■ **REQUIRED WORK**:
Print nothing beyond the line with "- All data encrypted": every line from the beginning of the data up to it, that line included, and no pictures.

■ **GIVEN RECORDS**:

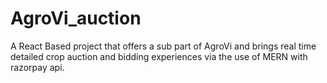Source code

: # AgroVi_auction
A React Based project that offers a sub part of AgroVi and brings real time detailed crop auction and bidding experiences via the use of MERN with razorpay api.
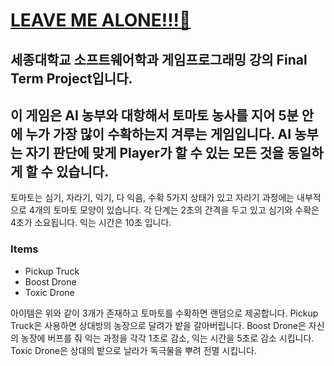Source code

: # [LEAVE ME ALONE!!!🍎](https://play.unity.com/en/games/85d47c6f-084e-4ce4-a42c-f55f903f2ace/leave-me-alone)


## 세종대학교 소프트웨어학과 게임프로그래밍 강의 Final Term Project입니다.


이 게임은 AI 농부와 대항해서 토마토 농사를 지어 5분 안에 누가 가장 많이 수확하는지 겨루는 게임입니다.
AI 농부는 자기 판단에 맞게 Player가 할 수 있는 모든 것을 동일하게 할 수 있습니다.
---
토마토는 심기, 자라기, 익기, 다 익음, 수확 5가지 상태가 있고 자라기 과정에는 내부적으로 4개의 토마토 모양이 있습니다.
각 단계는 2초의 간격을 두고 있고 심기와 수확은 4초가 소요됩니다. 익는 시간은 10초 입니다.

### Items
- Pickup Truck
- Boost Drone
- Toxic Drone
  
아이템은 위와 같이 3개가 존재하고 토마토를 수확하면 랜덤으로 제공합니다.
Pickup Truck은 사용하면 상대방의 농장으로 달려가 밭을 갈아버립니다.
Boost Drone은 자신의 농장에 버프를 줘 익는 과정을 각각 1초로 감소, 익는 시간을 5초로 감소 시킵니다.
Toxic Drone은 상대의 밭으로 날라가 독극물을 뿌려 전멸 시킵니다.
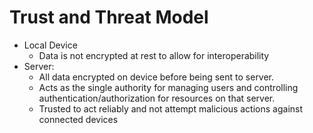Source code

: # Trust and Threat Model
- Local Device
  - Data is not encrypted at rest to allow for interoperability 
- Server:
  - All data encrypted on device before being sent to server.
  - Acts as the single authority for managing users and controlling authentication/authorization for resources on that server.
  - Trusted to act reliably and not attempt malicious actions against connected devices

■ **PROBLEM SOLUTION**:
Source code

: # AgroVi_auction
A React Based project that offers a sub part of AgroVi and brings real time detailed crop auction and bidding experiences via the use of MERN with razorpay api.
Source code

: # [LEAVE ME ALONE!!!🍎](https://play.unity.com/en/games/85d47c6f-084e-4ce4-a42c-f55f903f2ace/leave-me-alone)


## 세종대학교 소프트웨어학과 게임프로그래밍 강의 Final Term Project입니다.


이 게임은 AI 농부와 대항해서 토마토 농사를 지어 5분 안에 누가 가장 많이 수확하는지 겨루는 게임입니다.
AI 농부는 자기 판단에 맞게 Player가 할 수 있는 모든 것을 동일하게 할 수 있습니다.
---
토마토는 심기, 자라기, 익기, 다 익음, 수확 5가지 상태가 있고 자라기 과정에는 내부적으로 4개의 토마토 모양이 있습니다.
각 단계는 2초의 간격을 두고 있고 심기와 수확은 4초가 소요됩니다. 익는 시간은 10초 입니다.

### Items
- Pickup Truck
- Boost Drone
- Toxic Drone
  
아이템은 위와 같이 3개가 존재하고 토마토를 수확하면 랜덤으로 제공합니다.
Pickup Truck은 사용하면 상대방의 농장으로 달려가 밭을 갈아버립니다.
Boost Drone은 자신의 농장에 버프를 줘 익는 과정을 각각 1초로 감소, 익는 시간을 5초로 감소 시킵니다.
Toxic Drone은 상대의 밭으로 날라가 독극물을 뿌려 전멸 시킵니다.
Source code

: # Trust and Threat Model
- Local Device
  - Data is not encrypted at rest to allow for interoperability 
- Server:
  - All data encrypted on device before being sent to server.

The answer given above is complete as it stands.